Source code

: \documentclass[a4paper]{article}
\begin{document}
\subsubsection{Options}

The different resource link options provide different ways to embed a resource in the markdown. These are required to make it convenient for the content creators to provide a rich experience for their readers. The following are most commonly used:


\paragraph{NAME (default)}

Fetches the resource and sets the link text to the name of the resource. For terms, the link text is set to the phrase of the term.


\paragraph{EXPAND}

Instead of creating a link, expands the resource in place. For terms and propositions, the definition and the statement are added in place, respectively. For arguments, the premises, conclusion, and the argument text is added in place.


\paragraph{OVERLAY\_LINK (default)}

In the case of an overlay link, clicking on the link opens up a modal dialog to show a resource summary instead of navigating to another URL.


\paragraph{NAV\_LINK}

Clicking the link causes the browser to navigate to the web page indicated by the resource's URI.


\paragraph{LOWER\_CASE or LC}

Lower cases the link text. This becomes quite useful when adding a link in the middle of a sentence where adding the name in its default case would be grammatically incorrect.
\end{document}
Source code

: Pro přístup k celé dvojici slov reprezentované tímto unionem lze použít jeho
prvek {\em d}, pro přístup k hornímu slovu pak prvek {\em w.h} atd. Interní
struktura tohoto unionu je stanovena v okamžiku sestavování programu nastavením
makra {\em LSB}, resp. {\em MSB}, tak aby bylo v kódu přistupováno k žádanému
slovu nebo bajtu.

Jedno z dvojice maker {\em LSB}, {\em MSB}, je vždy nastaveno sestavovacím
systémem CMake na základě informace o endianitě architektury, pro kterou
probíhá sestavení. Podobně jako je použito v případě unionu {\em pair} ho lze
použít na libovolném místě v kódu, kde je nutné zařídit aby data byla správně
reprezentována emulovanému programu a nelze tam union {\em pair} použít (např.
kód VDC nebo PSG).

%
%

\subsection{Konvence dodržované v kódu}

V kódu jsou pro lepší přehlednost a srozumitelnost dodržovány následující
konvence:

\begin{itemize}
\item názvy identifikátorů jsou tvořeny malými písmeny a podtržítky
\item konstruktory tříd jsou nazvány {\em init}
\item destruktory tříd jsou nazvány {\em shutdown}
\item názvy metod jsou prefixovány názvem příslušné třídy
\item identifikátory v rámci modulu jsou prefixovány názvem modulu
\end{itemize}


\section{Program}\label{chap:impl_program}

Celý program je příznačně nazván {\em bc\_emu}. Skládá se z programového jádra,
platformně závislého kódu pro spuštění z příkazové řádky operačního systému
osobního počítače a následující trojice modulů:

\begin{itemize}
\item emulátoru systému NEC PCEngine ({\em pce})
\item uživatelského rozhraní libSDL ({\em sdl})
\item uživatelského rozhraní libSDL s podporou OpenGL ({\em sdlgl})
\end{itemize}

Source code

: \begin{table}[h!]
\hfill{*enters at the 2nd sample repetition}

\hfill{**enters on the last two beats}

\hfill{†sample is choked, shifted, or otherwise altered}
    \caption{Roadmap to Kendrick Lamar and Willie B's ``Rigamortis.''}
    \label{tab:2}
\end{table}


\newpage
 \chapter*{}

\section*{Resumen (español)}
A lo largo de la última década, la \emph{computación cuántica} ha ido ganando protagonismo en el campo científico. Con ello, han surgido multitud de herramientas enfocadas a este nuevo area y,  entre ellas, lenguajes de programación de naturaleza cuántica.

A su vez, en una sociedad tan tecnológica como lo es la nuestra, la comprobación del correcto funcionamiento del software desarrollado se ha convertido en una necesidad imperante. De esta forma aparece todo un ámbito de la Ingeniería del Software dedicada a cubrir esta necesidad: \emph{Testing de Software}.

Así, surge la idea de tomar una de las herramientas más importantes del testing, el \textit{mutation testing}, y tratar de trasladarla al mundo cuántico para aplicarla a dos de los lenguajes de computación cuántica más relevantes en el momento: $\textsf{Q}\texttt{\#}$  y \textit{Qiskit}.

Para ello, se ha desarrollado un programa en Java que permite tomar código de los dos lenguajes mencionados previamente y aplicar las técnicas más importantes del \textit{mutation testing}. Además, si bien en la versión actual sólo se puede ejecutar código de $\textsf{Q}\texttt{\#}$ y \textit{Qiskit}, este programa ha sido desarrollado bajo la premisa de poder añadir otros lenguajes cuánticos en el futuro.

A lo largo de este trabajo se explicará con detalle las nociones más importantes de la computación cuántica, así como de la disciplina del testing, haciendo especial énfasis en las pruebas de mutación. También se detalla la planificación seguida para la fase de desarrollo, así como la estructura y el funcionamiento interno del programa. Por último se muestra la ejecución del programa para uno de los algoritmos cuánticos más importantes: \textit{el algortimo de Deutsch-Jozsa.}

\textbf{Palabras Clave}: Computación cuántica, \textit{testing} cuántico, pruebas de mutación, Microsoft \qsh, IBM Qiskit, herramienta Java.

* * *

[WHAT THE EXERCISE ASKS] An exact reproduction of all the records is needed.

[EXERCISE OUTPUT]
Source code

: \documentclass[a4paper]{article}
\begin{document}
\subsubsection{Options}

The different resource link options provide different ways to embed a resource in the markdown. These are required to make it convenient for the content creators to provide a rich experience for their readers. The following are most commonly used:


\paragraph{NAME (default)}

Fetches the resource and sets the link text to the name of the resource. For terms, the link text is set to the phrase of the term.


\paragraph{EXPAND}

Instead of creating a link, expands the resource in place. For terms and propositions, the definition and the statement are added in place, respectively. For arguments, the premises, conclusion, and the argument text is added in place.


\paragraph{OVERLAY\_LINK (default)}

In the case of an overlay link, clicking on the link opens up a modal dialog to show a resource summary instead of navigating to another URL.


\paragraph{NAV\_LINK}

Clicking the link causes the browser to navigate to the web page indicated by the resource's URI.


\paragraph{LOWER\_CASE or LC}

Lower cases the link text. This becomes quite useful when adding a link in the middle of a sentence where adding the name in its default case would be grammatically incorrect.
\end{document}
Source code

: Pro přístup k celé dvojici slov reprezentované tímto unionem lze použít jeho
prvek {\em d}, pro přístup k hornímu slovu pak prvek {\em w.h} atd. Interní
struktura tohoto unionu je stanovena v okamžiku sestavování programu nastavením
makra {\em LSB}, resp. {\em MSB}, tak aby bylo v kódu přistupováno k žádanému
slovu nebo bajtu.

Jedno z dvojice maker {\em LSB}, {\em MSB}, je vždy nastaveno sestavovacím
systémem CMake na základě informace o endianitě architektury, pro kterou
probíhá sestavení. Podobně jako je použito v případě unionu {\em pair} ho lze
použít na libovolném místě v kódu, kde je nutné zařídit aby data byla správně
reprezentována emulovanému programu a nelze tam union {\em pair} použít (např.
kód VDC nebo PSG).

%
%

\subsection{Konvence dodržované v kódu}

V kódu jsou pro lepší přehlednost a srozumitelnost dodržovány následující
konvence:

\begin{itemize}
\item názvy identifikátorů jsou tvořeny malými písmeny a podtržítky
\item konstruktory tříd jsou nazvány {\em init}
\item destruktory tříd jsou nazvány {\em shutdown}
\item názvy metod jsou prefixovány názvem příslušné třídy
\item identifikátory v rámci modulu jsou prefixovány názvem modulu
\end{itemize}


\section{Program}\label{chap:impl_program}

Celý program je příznačně nazván {\em bc\_emu}. Skládá se z programového jádra,
platformně závislého kódu pro spuštění z příkazové řádky operačního systému
osobního počítače a následující trojice modulů:

\begin{itemize}
\item emulátoru systému NEC PCEngine ({\em pce})
\item uživatelského rozhraní libSDL ({\em sdl})
\item uživatelského rozhraní libSDL s podporou OpenGL ({\em sdlgl})
\end{itemize}

Source code

: \begin{table}[h!]
\hfill{*enters at the 2nd sample repetition}

\hfill{**enters on the last two beats}

\hfill{†sample is choked, shifted, or otherwise altered}
    \caption{Roadmap to Kendrick Lamar and Willie B's ``Rigamortis.''}
    \label{tab:2}
\end{table}


\newpage
 \chapter*{}

\section*{Resumen (español)}
A lo largo de la última década, la \emph{computación cuántica} ha ido ganando protagonismo en el campo científico. Con ello, han surgido multitud de herramientas enfocadas a este nuevo area y,  entre ellas, lenguajes de programación de naturaleza cuántica.

A su vez, en una sociedad tan tecnológica como lo es la nuestra, la comprobación del correcto funcionamiento del software desarrollado se ha convertido en una necesidad imperante. De esta forma aparece todo un ámbito de la Ingeniería del Software dedicada a cubrir esta necesidad: \emph{Testing de Software}.

Así, surge la idea de tomar una de las herramientas más importantes del testing, el \textit{mutation testing}, y tratar de trasladarla al mundo cuántico para aplicarla a dos de los lenguajes de computación cuántica más relevantes en el momento: $\textsf{Q}\texttt{\#}$  y \textit{Qiskit}.

Para ello, se ha desarrollado un programa en Java que permite tomar código de los dos lenguajes mencionados previamente y aplicar las técnicas más importantes del \textit{mutation testing}. Además, si bien en la versión actual sólo se puede ejecutar código de $\textsf{Q}\texttt{\#}$ y \textit{Qiskit}, este programa ha sido desarrollado bajo la premisa de poder añadir otros lenguajes cuánticos en el futuro.

A lo largo de este trabajo se explicará con detalle las nociones más importantes de la computación cuántica, así como de la disciplina del testing, haciendo especial énfasis en las pruebas de mutación. También se detalla la planificación seguida para la fase de desarrollo, así como la estructura y el funcionamiento interno del programa. Por último se muestra la ejecución del programa para uno de los algoritmos cuánticos más importantes: \textit{el algortimo de Deutsch-Jozsa.}

\textbf{Palabras Clave}: Computación cuántica, \textit{testing} cuántico, pruebas de mutación, Microsoft \qsh, IBM Qiskit, herramienta Java.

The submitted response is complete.